- [What to work on] Every line below must be given again exactly.

- [Extracted material]
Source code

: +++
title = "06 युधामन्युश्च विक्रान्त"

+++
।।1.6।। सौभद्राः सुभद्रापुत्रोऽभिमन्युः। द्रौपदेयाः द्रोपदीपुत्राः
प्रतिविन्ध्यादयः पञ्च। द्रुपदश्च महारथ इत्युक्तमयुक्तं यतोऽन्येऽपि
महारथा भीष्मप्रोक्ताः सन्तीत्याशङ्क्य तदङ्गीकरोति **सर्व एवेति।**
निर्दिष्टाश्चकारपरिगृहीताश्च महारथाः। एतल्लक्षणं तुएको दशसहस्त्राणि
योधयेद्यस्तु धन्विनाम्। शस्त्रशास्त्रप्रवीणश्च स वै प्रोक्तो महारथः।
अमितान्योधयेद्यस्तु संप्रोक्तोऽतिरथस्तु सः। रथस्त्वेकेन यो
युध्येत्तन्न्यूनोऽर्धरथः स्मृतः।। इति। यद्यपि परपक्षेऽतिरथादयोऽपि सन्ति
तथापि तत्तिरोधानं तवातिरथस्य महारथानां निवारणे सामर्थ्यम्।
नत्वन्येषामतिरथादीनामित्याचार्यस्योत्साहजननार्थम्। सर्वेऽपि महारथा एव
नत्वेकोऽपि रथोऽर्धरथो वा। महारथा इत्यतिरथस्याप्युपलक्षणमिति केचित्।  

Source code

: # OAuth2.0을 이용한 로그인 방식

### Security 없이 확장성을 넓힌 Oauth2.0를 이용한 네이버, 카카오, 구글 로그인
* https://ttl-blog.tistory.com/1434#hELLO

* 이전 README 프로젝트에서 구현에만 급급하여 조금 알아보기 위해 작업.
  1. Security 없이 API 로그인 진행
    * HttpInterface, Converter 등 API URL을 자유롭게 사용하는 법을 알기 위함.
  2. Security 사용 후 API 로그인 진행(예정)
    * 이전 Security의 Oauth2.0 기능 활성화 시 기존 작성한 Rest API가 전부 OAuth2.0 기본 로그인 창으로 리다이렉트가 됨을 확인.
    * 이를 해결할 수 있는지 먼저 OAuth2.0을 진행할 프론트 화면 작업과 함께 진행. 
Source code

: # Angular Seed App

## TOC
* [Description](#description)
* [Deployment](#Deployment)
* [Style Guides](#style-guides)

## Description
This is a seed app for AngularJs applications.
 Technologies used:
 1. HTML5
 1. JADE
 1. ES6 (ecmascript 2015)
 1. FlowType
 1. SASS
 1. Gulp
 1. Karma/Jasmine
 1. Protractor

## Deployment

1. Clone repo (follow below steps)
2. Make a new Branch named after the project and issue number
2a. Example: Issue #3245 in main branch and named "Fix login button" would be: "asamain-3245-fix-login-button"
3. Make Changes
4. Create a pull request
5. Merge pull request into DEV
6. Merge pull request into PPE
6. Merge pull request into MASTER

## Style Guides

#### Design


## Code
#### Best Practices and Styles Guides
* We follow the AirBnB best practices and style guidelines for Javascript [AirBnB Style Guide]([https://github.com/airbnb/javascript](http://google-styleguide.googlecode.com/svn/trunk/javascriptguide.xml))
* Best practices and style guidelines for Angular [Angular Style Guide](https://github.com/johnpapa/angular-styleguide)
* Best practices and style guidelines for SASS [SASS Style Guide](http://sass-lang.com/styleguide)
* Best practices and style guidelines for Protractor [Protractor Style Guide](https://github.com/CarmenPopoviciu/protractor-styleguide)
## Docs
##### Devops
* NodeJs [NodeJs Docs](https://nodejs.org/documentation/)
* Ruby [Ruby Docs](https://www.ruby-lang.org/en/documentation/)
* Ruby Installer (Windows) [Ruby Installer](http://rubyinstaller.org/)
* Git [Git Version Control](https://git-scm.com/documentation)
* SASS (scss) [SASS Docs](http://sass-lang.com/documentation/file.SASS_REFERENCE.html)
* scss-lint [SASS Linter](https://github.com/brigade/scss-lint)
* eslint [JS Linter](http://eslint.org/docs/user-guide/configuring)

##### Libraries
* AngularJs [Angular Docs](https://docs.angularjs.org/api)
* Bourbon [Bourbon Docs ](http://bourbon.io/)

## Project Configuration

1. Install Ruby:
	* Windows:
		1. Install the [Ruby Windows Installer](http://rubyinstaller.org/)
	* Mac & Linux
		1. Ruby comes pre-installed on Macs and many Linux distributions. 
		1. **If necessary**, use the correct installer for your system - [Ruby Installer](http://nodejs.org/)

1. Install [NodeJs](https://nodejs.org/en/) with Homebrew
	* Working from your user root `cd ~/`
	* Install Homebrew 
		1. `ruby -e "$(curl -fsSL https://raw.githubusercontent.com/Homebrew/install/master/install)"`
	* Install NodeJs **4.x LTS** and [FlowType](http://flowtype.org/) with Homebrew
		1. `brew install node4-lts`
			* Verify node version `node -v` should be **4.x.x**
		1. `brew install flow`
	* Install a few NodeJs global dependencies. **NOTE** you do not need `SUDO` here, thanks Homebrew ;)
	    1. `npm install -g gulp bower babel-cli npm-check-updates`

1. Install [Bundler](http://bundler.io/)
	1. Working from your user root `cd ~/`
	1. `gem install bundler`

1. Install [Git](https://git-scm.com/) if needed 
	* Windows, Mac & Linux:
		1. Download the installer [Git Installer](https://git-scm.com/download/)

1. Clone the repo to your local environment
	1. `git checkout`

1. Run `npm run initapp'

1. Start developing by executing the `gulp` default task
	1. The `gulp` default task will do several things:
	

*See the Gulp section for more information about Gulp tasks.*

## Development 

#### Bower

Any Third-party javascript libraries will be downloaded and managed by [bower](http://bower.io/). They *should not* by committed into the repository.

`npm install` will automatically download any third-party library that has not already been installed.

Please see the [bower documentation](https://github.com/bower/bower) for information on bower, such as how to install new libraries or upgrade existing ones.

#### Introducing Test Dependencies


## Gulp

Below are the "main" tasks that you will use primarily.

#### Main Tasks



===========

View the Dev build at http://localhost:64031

- [Solution to this exercise]
Source code

: +++
title = "06 युधामन्युश्च विक्रान्त"

+++
।।1.6।। सौभद्राः सुभद्रापुत्रोऽभिमन्युः। द्रौपदेयाः द्रोपदीपुत्राः
प्रतिविन्ध्यादयः पञ्च। द्रुपदश्च महारथ इत्युक्तमयुक्तं यतोऽन्येऽपि
महारथा भीष्मप्रोक्ताः सन्तीत्याशङ्क्य तदङ्गीकरोति **सर्व एवेति।**
निर्दिष्टाश्चकारपरिगृहीताश्च महारथाः। एतल्लक्षणं तुएको दशसहस्त्राणि
योधयेद्यस्तु धन्विनाम्। शस्त्रशास्त्रप्रवीणश्च स वै प्रोक्तो महारथः।
अमितान्योधयेद्यस्तु संप्रोक्तोऽतिरथस्तु सः। रथस्त्वेकेन यो
युध्येत्तन्न्यूनोऽर्धरथः स्मृतः।। इति। यद्यपि परपक्षेऽतिरथादयोऽपि सन्ति
तथापि तत्तिरोधानं तवातिरथस्य महारथानां निवारणे सामर्थ्यम्।
नत्वन्येषामतिरथादीनामित्याचार्यस्योत्साहजननार्थम्। सर्वेऽपि महारथा एव
नत्वेकोऽपि रथोऽर्धरथो वा। महारथा इत्यतिरथस्याप्युपलक्षणमिति केचित्।  

Source code

: # OAuth2.0을 이용한 로그인 방식

### Security 없이 확장성을 넓힌 Oauth2.0를 이용한 네이버, 카카오, 구글 로그인
* https://ttl-blog.tistory.com/1434#hELLO

* 이전 README 프로젝트에서 구현에만 급급하여 조금 알아보기 위해 작업.
  1. Security 없이 API 로그인 진행
    * HttpInterface, Converter 등 API URL을 자유롭게 사용하는 법을 알기 위함.
  2. Security 사용 후 API 로그인 진행(예정)
    * 이전 Security의 Oauth2.0 기능 활성화 시 기존 작성한 Rest API가 전부 OAuth2.0 기본 로그인 창으로 리다이렉트가 됨을 확인.
    * 이를 해결할 수 있는지 먼저 OAuth2.0을 진행할 프론트 화면 작업과 함께 진행. 
Source code

: # Angular Seed App

## TOC
* [Description](#description)
* [Deployment](#Deployment)
* [Style Guides](#style-guides)

## Description
This is a seed app for AngularJs applications.
 Technologies used:
 1. HTML5
 1. JADE
 1. ES6 (ecmascript 2015)
 1. FlowType
 1. SASS
 1. Gulp
 1. Karma/Jasmine
 1. Protractor

## Deployment

1. Clone repo (follow below steps)
2. Make a new Branch named after the project and issue number
2a. Example: Issue #3245 in main branch and named "Fix login button" would be: "asamain-3245-fix-login-button"
3. Make Changes
4. Create a pull request
5. Merge pull request into DEV
6. Merge pull request into PPE
6. Merge pull request into MASTER

## Style Guides

#### Design


## Code
#### Best Practices and Styles Guides
* We follow the AirBnB best practices and style guidelines for Javascript [AirBnB Style Guide]([https://github.com/airbnb/javascript](http://google-styleguide.googlecode.com/svn/trunk/javascriptguide.xml))
* Best practices and style guidelines for Angular [Angular Style Guide](https://github.com/johnpapa/angular-styleguide)
* Best practices and style guidelines for SASS [SASS Style Guide](http://sass-lang.com/styleguide)
* Best practices and style guidelines for Protractor [Protractor Style Guide](https://github.com/CarmenPopoviciu/protractor-styleguide)
## Docs
##### Devops
* NodeJs [NodeJs Docs](https://nodejs.org/documentation/)
* Ruby [Ruby Docs](https://www.ruby-lang.org/en/documentation/)
* Ruby Installer (Windows) [Ruby Installer](http://rubyinstaller.org/)
* Git [Git Version Control](https://git-scm.com/documentation)
* SASS (scss) [SASS Docs](http://sass-lang.com/documentation/file.SASS_REFERENCE.html)
* scss-lint [SASS Linter](https://github.com/brigade/scss-lint)
* eslint [JS Linter](http://eslint.org/docs/user-guide/configuring)

##### Libraries
* AngularJs [Angular Docs](https://docs.angularjs.org/api)
* Bourbon [Bourbon Docs ](http://bourbon.io/)

## Project Configuration

1. Install Ruby:
	* Windows:
		1. Install the [Ruby Windows Installer](http://rubyinstaller.org/)
	* Mac & Linux
		1. Ruby comes pre-installed on Macs and many Linux distributions. 
		1. **If necessary**, use the correct installer for your system - [Ruby Installer](http://nodejs.org/)

1. Install [NodeJs](https://nodejs.org/en/) with Homebrew
	* Working from your user root `cd ~/`
	* Install Homebrew 
		1. `ruby -e "$(curl -fsSL https://raw.githubusercontent.com/Homebrew/install/master/install)"`
	* Install NodeJs **4.x LTS** and [FlowType](http://flowtype.org/) with Homebrew
		1. `brew install node4-lts`
			* Verify node version `node -v` should be **4.x.x**
		1. `brew install flow`
	* Install a few NodeJs global dependencies. **NOTE** you do not need `SUDO` here, thanks Homebrew ;)
	    1. `npm install -g gulp bower babel-cli npm-check-updates`

1. Install [Bundler](http://bundler.io/)
	1. Working from your user root `cd ~/`
	1. `gem install bundler`

1. Install [Git](https://git-scm.com/) if needed 
	* Windows, Mac & Linux:
		1. Download the installer [Git Installer](https://git-scm.com/download/)

1. Clone the repo to your local environment
	1. `git checkout`

1. Run `npm run initapp'

1. Start developing by executing the `gulp` default task
	1. The `gulp` default task will do several things:
	

*See the Gulp section for more information about Gulp tasks.*

## Development 

#### Bower

Any Third-party javascript libraries will be downloaded and managed by [bower](http://bower.io/). They *should not* by committed into the repository.

`npm install` will automatically download any third-party library that has not already been installed.

Please see the [bower documentation](https://github.com/bower/bower) for information on bower, such as how to install new libraries or upgrade existing ones.

#### Introducing Test Dependencies


## Gulp

Below are the "main" tasks that you will use primarily.

#### Main Tasks



===========

View the Dev build at http://localhost:64031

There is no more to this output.